**** Supplied entries
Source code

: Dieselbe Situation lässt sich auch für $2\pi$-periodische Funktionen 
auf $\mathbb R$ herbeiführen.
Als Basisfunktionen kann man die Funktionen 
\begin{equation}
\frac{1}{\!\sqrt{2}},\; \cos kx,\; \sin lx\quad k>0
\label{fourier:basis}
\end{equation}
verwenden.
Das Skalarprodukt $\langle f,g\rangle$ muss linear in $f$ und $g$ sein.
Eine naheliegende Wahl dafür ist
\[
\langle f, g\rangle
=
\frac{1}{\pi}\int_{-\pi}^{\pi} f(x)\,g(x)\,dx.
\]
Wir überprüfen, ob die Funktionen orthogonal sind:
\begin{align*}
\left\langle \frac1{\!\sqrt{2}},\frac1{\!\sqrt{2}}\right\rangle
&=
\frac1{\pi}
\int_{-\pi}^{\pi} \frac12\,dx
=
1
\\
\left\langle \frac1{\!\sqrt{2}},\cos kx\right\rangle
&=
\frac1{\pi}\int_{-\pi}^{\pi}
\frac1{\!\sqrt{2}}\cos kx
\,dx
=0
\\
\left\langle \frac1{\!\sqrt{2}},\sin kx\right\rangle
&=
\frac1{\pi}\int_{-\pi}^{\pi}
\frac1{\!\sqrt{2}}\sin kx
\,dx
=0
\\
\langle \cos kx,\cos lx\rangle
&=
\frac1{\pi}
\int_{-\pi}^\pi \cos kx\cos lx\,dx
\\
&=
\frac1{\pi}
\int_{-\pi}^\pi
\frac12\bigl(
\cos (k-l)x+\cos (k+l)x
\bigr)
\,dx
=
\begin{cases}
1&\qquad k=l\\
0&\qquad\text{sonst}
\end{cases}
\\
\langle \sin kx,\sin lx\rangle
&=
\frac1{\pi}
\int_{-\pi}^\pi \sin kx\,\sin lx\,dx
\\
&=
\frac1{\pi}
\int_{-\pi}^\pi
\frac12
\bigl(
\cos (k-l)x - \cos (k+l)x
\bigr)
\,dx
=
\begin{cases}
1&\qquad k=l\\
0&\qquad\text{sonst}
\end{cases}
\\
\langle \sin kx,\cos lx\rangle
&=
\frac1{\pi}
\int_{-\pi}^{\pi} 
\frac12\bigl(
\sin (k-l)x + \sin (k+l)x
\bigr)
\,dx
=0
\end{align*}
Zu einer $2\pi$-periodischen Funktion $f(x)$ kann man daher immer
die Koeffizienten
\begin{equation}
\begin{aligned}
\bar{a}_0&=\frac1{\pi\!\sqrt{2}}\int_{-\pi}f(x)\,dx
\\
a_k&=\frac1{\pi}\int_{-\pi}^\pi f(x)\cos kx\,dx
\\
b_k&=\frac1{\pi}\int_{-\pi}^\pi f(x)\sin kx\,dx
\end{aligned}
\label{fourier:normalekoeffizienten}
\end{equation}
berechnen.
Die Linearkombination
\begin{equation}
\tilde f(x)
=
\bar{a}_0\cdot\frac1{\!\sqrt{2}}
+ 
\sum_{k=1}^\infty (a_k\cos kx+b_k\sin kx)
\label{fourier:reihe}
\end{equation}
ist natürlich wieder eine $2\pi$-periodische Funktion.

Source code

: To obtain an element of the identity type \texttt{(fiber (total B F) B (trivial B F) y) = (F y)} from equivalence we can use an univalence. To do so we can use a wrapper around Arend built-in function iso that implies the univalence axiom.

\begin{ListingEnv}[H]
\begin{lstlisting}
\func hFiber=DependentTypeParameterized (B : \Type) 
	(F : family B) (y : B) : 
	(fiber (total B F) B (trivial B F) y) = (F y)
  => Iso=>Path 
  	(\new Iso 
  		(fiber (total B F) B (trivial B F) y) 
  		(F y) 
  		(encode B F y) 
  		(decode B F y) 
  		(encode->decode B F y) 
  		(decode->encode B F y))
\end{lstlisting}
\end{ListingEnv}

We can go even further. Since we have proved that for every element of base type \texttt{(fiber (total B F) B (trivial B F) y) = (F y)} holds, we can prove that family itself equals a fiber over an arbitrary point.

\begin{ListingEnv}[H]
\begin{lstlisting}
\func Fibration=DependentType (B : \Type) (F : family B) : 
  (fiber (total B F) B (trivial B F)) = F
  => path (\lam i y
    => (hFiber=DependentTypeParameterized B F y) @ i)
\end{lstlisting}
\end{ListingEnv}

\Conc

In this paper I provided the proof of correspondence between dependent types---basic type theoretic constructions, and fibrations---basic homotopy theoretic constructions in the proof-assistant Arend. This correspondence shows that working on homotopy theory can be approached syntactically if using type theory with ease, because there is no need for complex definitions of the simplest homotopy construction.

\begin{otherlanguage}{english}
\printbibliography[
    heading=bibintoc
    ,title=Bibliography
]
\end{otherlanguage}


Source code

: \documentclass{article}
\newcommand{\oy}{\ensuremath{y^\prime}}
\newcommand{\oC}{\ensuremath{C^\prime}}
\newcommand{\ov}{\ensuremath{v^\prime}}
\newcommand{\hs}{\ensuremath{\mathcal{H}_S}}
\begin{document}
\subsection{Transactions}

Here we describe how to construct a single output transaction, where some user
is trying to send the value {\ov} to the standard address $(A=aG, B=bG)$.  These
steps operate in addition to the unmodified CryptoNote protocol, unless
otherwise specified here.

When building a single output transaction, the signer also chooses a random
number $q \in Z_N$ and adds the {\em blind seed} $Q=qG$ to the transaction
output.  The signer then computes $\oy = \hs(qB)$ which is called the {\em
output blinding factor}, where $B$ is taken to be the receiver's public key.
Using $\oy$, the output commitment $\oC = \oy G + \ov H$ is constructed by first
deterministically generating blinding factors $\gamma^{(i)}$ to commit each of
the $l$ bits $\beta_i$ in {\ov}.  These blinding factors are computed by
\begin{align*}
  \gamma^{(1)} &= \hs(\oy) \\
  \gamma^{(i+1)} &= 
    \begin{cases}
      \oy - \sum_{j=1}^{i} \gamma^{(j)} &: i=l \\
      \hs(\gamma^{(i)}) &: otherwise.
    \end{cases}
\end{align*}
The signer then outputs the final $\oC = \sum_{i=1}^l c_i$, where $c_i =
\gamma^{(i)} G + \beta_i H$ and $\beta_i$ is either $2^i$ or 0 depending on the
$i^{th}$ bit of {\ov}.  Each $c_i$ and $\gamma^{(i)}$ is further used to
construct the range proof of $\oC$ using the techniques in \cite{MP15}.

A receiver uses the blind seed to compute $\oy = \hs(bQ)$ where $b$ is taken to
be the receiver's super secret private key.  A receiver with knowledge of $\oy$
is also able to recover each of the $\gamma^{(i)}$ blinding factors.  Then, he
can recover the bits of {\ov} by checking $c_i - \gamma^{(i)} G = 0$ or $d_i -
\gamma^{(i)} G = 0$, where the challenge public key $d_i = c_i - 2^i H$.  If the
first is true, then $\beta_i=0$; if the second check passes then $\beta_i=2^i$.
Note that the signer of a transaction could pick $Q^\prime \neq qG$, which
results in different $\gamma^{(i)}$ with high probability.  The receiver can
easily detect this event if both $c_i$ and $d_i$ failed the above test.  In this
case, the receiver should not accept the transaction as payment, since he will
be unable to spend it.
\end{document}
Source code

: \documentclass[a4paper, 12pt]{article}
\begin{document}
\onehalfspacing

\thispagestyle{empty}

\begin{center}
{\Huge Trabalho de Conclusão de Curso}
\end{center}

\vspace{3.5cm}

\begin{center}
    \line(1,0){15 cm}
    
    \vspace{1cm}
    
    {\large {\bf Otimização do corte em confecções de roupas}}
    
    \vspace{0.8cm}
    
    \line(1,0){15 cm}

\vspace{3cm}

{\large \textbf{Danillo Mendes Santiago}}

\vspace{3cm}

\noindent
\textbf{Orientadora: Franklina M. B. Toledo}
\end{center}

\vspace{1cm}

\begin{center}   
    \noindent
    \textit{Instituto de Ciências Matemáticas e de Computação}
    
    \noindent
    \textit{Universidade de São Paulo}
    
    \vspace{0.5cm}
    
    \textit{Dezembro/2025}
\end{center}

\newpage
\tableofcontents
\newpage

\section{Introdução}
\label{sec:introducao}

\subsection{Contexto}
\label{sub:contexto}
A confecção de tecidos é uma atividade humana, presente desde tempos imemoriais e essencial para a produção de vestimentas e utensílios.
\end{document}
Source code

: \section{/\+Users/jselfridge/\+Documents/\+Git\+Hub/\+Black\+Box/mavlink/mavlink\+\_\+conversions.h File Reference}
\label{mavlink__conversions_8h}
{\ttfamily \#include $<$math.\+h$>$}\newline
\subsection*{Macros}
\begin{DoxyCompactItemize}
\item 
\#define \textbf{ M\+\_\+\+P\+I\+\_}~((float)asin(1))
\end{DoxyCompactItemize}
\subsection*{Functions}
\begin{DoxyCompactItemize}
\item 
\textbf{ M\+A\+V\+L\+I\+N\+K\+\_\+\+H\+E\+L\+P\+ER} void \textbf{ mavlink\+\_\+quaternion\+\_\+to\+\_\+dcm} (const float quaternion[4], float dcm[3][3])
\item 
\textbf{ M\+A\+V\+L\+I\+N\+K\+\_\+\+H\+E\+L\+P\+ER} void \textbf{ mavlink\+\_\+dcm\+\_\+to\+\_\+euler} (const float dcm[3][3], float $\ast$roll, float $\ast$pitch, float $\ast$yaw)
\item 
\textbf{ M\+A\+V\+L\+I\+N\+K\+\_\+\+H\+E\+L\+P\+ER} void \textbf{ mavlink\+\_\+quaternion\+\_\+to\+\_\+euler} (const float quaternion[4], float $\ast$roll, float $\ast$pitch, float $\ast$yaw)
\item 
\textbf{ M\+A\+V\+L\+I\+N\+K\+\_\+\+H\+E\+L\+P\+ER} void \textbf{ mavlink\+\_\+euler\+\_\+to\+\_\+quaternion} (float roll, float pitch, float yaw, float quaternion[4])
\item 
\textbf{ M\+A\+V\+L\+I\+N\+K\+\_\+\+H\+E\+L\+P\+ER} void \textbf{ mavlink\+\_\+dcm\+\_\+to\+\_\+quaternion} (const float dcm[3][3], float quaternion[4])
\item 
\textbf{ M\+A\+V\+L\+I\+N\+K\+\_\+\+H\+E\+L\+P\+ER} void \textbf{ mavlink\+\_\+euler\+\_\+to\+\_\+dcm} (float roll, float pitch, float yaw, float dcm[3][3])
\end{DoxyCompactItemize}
********
# Problem requirements:
Whenever a line in the entries above includes the word "recover", pull that line out.

# Answer space:
is also able to recover each of the $\gamma^{(i)}$ blinding factors.  Then, he
can recover the bits of {\ov} by checking $c_i - \gamma^{(i)} G = 0$ or $d_i -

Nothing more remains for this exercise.